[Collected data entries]

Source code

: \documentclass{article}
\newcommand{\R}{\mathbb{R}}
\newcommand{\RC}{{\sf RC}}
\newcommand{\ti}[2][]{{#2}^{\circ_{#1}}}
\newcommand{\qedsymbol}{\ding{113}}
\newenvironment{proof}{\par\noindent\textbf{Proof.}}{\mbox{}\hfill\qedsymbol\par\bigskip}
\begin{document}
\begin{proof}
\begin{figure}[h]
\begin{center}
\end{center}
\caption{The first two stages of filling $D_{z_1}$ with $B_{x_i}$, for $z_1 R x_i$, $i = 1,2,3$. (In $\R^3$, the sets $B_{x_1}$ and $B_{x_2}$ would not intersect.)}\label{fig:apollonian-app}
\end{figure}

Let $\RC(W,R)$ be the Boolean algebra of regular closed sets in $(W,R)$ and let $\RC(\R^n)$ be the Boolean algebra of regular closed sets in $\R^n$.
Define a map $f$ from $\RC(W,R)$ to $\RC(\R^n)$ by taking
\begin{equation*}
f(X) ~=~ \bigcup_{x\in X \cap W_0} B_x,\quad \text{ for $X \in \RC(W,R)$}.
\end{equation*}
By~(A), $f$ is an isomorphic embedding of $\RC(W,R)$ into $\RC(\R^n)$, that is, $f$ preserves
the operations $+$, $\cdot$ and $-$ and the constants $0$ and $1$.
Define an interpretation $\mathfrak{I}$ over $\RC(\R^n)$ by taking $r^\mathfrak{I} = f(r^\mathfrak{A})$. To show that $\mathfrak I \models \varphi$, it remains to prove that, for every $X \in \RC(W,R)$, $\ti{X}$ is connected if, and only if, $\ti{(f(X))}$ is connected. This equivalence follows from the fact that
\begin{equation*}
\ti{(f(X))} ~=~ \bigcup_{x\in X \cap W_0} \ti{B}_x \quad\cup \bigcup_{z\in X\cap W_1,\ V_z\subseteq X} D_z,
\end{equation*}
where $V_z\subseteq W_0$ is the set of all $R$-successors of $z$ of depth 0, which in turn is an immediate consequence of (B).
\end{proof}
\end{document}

#### YOUR OBJECTIVE:
Every line above that holds the word "quad" is to be found and copied.

#### SOLVED PROBLEM:
f(X) ~=~ \bigcup_{x\in X \cap W_0} B_x,\quad \text{ for $X \in \RC(W,R)$}.
\ti{(f(X))} ~=~ \bigcup_{x\in X \cap W_0} \ti{B}_x \quad\cup \bigcup_{z\in X\cap W_1,\ V_z\subseteq X} D_z,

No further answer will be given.